Comparative Analysis of Levenberg--Marquardt Algorithm and Particle Swarm Optimisation for Time Series and Regression Tasks
This paper analyses how the Levenberg--Marquardt backpropagation algorithm (LMA) and the Particle Swarm Optimisation (PSO) can be used as a training algorithm of Artificial Neural Networks. In this view, four data sets (two of them for time-series analysis and the other two for fitting applications) were tested with different ANN architectures. The comparison between the two algorithms was made in terms of lower Mean Squared Error (MSE) value and in terms of the coefficient of correlation (R). Our results showed that the LMA worked better for time-series analysis and PSO for data fitting tasks.
This study highlights two important concepts: time-series analysis and data fitting. It includes using two data sets: milk production and urban traffic behaviours in the São Paulo data set for time-series analysis and QSAR fish toxicity and wine data set for data fitting.

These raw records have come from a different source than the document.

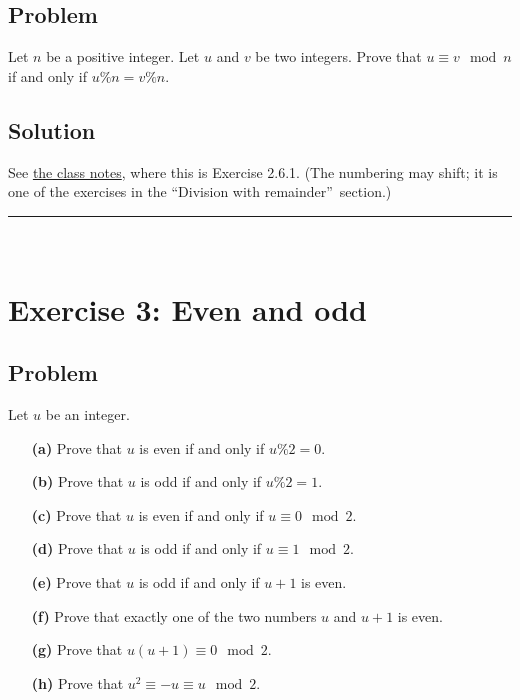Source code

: \documentclass[paper=a4, fontsize=12pt]{scrartcl}%
\theoremstyle{plainsl}
\theoremstyle{definition}
\theoremstyle{remark}
\begin{document}
\subsection{Problem}

Let $n$ be a positive integer. Let $u$ and $v$ be two integers. Prove that
$u\equiv v\mod n$ if and only if $u\%n=v\%n$.

\subsection{Solution}

See \href{http://www-users.math.umn.edu/~dgrinber/19s/notes.pdf}{the class
notes}, where this is Exercise 2.6.1. (The numbering may shift; it is one of
the exercises in the \textquotedblleft Division with
remainder\textquotedblright\ section.)

\rule{\linewidth}{0.3pt} \\[0.4cm]

\section{Exercise 3: Even and odd}

\subsection{Problem}

Let $u$ be an integer.

\begin{enumerate}
\item[\textbf{(a)}] Prove that $u$ is even if and only if $u \% 2 = 0$.

\item[\textbf{(b)}] Prove that $u$ is odd if and only if $u \% 2 = 1$.

\item[\textbf{(c)}] Prove that $u$ is even if and only if $u \equiv0 \mod 2$.

\item[\textbf{(d)}] Prove that $u$ is odd if and only if $u \equiv1 \mod 2$.

\item[\textbf{(e)}] Prove that $u$ is odd if and only if $u + 1$ is even.

\item[\textbf{(f)}] Prove that exactly one of the two numbers $u$ and $u + 1$
is even.

\item[\textbf{(g)}] Prove that $u \left(  u+1 \right)  \equiv0 \mod 2$.

\item[\textbf{(h)}] Prove that $u^{2} \equiv-u \equiv u \mod 2$.
\end{enumerate}
\end{document}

The experiments were conducted altering the number of neurons in the hidden layer. Two optimisation algorithms (Levenberg-Maquardt algorithm and Particle Swarm Optimisation) were used for both tasks. LMA worked better for time-series analysis and PSO for data fitting tasks. This could be due to the ability of PSO to handle high dimensionality of data than LMA.
On the one hand, the LMA algorithm was more stable than the PSO algorithm, especially in regression tasks; however, for the same accuracy, the PSO algorithm required a lower number of hidden units in the red and white wine data sets, as can be seen in the following table:
LMA | PSO | |||||
---|---|---|---|---|---|---|
Data set | No. Hidden | Best MSE | R | No. Hidden | Best MSE | R |
Traffic | 4 | 0.0584 | 0.9870 | 4 | 101.7226 | 0.2068 |
Milk | 4 | 1.2323 | 0.9937 | 12 | 2152.8343 | 0.8150 |
Fish | 4 | 0.6901 | 0.7446 | 7 | 0.7354 | 0.7289 |
Red wine | 15 | 0.4813 | 0.5534 | 7 | 0.4779 | 0.5430 |
White wine | 20 | 0.4788 | 0.4660 | 7 | 0.5020 | 0.4176 |
As future work, we are going to test the PSO algorithm with different parameters, different velocity update equations and different topologies of swarms.
Before using the algorithms to find the optimal ANN's weights, feature selection methods were used for this study and were based on the variance of each feature and on its rank based on its p-values of F-test statistics.
Although for other data sets, combination of the average MSE and R value have suggested neural networks in the way that both were pointing to the same network architecture, this may not always be the case. Finally, it can be concluded that selection of algorithm is dependent on the type of task, as seen in the study.